As primeiras informações sobre a operação apontam para indícios de um esquema, envolvendo também empresários, para desviar verbas das cotas parlamentares. De acordo com a PF, “agentes públicos e empresários teriam estabelecido um acordo ilícito para o desvio de recursos”. Jordy negou irregularidades e disse ser vítima de perseguição, e Sóstenes Cavalcante disse que tem convicção da lisura do trabalho de seus assessores.

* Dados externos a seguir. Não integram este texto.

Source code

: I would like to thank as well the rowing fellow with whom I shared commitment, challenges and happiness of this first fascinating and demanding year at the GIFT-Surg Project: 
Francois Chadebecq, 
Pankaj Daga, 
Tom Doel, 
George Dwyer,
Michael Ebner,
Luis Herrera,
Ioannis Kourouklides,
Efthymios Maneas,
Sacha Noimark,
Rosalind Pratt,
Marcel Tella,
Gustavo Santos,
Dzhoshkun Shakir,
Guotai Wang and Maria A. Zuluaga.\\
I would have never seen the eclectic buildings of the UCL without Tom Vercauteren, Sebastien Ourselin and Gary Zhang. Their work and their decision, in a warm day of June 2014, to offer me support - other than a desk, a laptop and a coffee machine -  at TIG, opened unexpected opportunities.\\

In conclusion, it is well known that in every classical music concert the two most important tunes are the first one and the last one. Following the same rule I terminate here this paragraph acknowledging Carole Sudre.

Assim como acontece nos últimos anos, a Câmara gasta mais dinheiro na divulgação da atividade parlamentar. Foram R$ 81,8 milhões gastos até então. O recurso pode ser usado para fazer panfletos ou custear equipes de comunicação para produção de conteúdos nas redes sociais — desde que sejam usados com o fim de informar o trabalho do deputado.
Somado com o aluguel de carros (R$ 37,9 milhões), o segundo maior gasto, as duas modalidades totalizam mais de 50% de tudo o que foi gasto com cota parlamentar.
Átila Lins (PSD-AM) foi o deputado que mais gastou dinheiro da cota parlamentar neste ano até o momento. A Câmara o ressarciu R$ 577,2 mil dos gastos dele ao longo de 2024. A maior parte do gasto dele foi com o fretamento de aeronaves (R$ 311,8 mil) e com a divulgação de atividade parlamentar (108,3 mil). Parlamentares amazonenses costumam usar mais do recurso de fretamento de aeronaves em razão da dificuldade de locomoção ágil entre cidades do Estado. Procurado, o deputado não se manifestou.
Deputados podem ganhar o reembolso da Câmara via cota parlamentar caso gaste dinheiro com:
- passagens aéreas (foram gastos R$ 31,3 milhões);
- conta telefônica do telefone funcional do deputado, dos gabinetes, dos escritórios nos Estados e dos imóveis funcionais (foram gastos R$ 25,8 milhões);
- Manutenção de escritórios de apoio à atividade parlamentar — caso de aluguel de imóveis, energia elétrica, água e esgoto, acesso à internet, etc. (foram gastos R$ 29,2 milhões);
- Assinatura de publicações, como jornais (foram gastos R$ 71,5 mil);
- Alimentação exclusivamente do deputado (foram gastos R$ 1,1 milhão);
- Hospedagem, exceto no Distrito Federal (foram gastos R$ 3,3 milhões);
- Locação ou fretamento de aeronaves (foram gastos R$ 1,8 milhão);
- Locação ou fretamento de veículos, com limite de R$ 12.713,00 mensais e permitida contratação de seguro (foram gastos R$ 37,9 milhões);
- Locação ou fretamento de embarcações (foram gastos R$ 221,7 mil);
- Serviços de táxi, Uber, pedágio e estacionamento, com limite de R$ 2.700 mensais (foram gastos R$ 1 milhão);
- Passagens terrestres, marítimas ou fluviais (foram gastos R$ 116,7 mil);
- Combustíveis e lubrificantes, com limite mensal de R$ 9.392 (foram gastos R$ 20,9 milhões);
- Serviços de segurança de empresas especializadas, com limite de R$ 8.700,00 mensais (foram gastos R$ 1,38 milhão);
- Divulgação da atividade parlamentar, com a exceção dos 120 dias anteriores à data das eleições, se o deputado for candidato (foram gastos R$ 81,8 milhões);
- Participação em cursos, congressos ou eventos, realizados por instituição especializada, com limite mensal de R$7.697,17 (foram gastos R$ 54,9 mil);
- Complementação de auxílio-moradia, com limite mensal de R$ 4.148,80 (não houve gasto do tipo);
- Aquisição de tokens e certificados digitais (foram gastos R$ 14,6 mil).